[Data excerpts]
'''

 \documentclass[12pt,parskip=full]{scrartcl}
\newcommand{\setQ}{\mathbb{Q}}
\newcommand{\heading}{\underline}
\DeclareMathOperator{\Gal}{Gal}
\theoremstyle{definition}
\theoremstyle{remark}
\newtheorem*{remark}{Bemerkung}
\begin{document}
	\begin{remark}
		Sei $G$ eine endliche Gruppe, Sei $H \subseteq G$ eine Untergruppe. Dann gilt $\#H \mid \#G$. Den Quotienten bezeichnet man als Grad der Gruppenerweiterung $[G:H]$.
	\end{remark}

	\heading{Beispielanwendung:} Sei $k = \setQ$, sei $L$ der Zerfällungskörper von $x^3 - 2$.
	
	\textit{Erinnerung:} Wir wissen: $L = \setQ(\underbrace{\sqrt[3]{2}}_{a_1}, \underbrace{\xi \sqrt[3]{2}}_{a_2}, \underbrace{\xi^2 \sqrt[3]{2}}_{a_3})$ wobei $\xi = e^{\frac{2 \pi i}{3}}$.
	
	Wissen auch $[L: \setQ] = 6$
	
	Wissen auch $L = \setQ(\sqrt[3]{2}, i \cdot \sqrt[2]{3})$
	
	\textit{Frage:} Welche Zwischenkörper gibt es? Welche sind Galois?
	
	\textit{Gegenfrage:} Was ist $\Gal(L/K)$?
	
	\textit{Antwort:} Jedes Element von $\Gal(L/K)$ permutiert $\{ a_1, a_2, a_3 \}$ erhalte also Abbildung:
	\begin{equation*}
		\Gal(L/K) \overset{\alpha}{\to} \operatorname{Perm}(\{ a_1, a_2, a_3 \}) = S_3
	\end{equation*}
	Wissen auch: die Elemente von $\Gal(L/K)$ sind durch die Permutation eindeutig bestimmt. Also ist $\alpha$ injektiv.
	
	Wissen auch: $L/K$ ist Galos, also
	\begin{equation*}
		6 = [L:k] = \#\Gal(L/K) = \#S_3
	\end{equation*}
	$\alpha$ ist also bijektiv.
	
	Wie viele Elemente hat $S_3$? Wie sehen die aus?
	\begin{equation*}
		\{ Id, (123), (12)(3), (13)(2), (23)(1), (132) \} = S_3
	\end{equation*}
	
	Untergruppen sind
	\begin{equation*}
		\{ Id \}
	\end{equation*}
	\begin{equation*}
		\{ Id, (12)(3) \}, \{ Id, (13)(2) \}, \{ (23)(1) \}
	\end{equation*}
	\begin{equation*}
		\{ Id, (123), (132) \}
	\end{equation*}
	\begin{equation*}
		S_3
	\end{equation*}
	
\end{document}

'''

Your task: Would you copy out each record precisely as it stands?

Response area:
 \documentclass[12pt,parskip=full]{scrartcl}
\newcommand{\setQ}{\mathbb{Q}}
\newcommand{\heading}{\underline}
\DeclareMathOperator{\Gal}{Gal}
\theoremstyle{definition}
\theoremstyle{remark}
\newtheorem*{remark}{Bemerkung}
\begin{document}
	\begin{remark}
		Sei $G$ eine endliche Gruppe, Sei $H \subseteq G$ eine Untergruppe. Dann gilt $\#H \mid \#G$. Den Quotienten bezeichnet man als Grad der Gruppenerweiterung $[G:H]$.
	\end{remark}

	\heading{Beispielanwendung:} Sei $k = \setQ$, sei $L$ der Zerfällungskörper von $x^3 - 2$.
	
	\textit{Erinnerung:} Wir wissen: $L = \setQ(\underbrace{\sqrt[3]{2}}_{a_1}, \underbrace{\xi \sqrt[3]{2}}_{a_2}, \underbrace{\xi^2 \sqrt[3]{2}}_{a_3})$ wobei $\xi = e^{\frac{2 \pi i}{3}}$.
	
	Wissen auch $[L: \setQ] = 6$
	
	Wissen auch $L = \setQ(\sqrt[3]{2}, i \cdot \sqrt[2]{3})$
	
	\textit{Frage:} Welche Zwischenkörper gibt es? Welche sind Galois?
	
	\textit{Gegenfrage:} Was ist $\Gal(L/K)$?
	
	\textit{Antwort:} Jedes Element von $\Gal(L/K)$ permutiert $\{ a_1, a_2, a_3 \}$ erhalte also Abbildung:
	\begin{equation*}
		\Gal(L/K) \overset{\alpha}{\to} \operatorname{Perm}(\{ a_1, a_2, a_3 \}) = S_3
	\end{equation*}
	Wissen auch: die Elemente von $\Gal(L/K)$ sind durch die Permutation eindeutig bestimmt. Also ist $\alpha$ injektiv.
	
	Wissen auch: $L/K$ ist Galos, also
	\begin{equation*}
		6 = [L:k] = \#\Gal(L/K) = \#S_3
	\end{equation*}
	$\alpha$ ist also bijektiv.
	
	Wie viele Elemente hat $S_3$? Wie sehen die aus?
	\begin{equation*}
		\{ Id, (123), (12)(3), (13)(2), (23)(1), (132) \} = S_3
	\end{equation*}
	
	Untergruppen sind
	\begin{equation*}
		\{ Id \}
	\end{equation*}
	\begin{equation*}
		\{ Id, (12)(3) \}, \{ Id, (13)(2) \}, \{ (23)(1) \}
	\end{equation*}
	\begin{equation*}
		\{ Id, (123), (132) \}
	\end{equation*}
	\begin{equation*}
		S_3
	\end{equation*}
	
\end{document}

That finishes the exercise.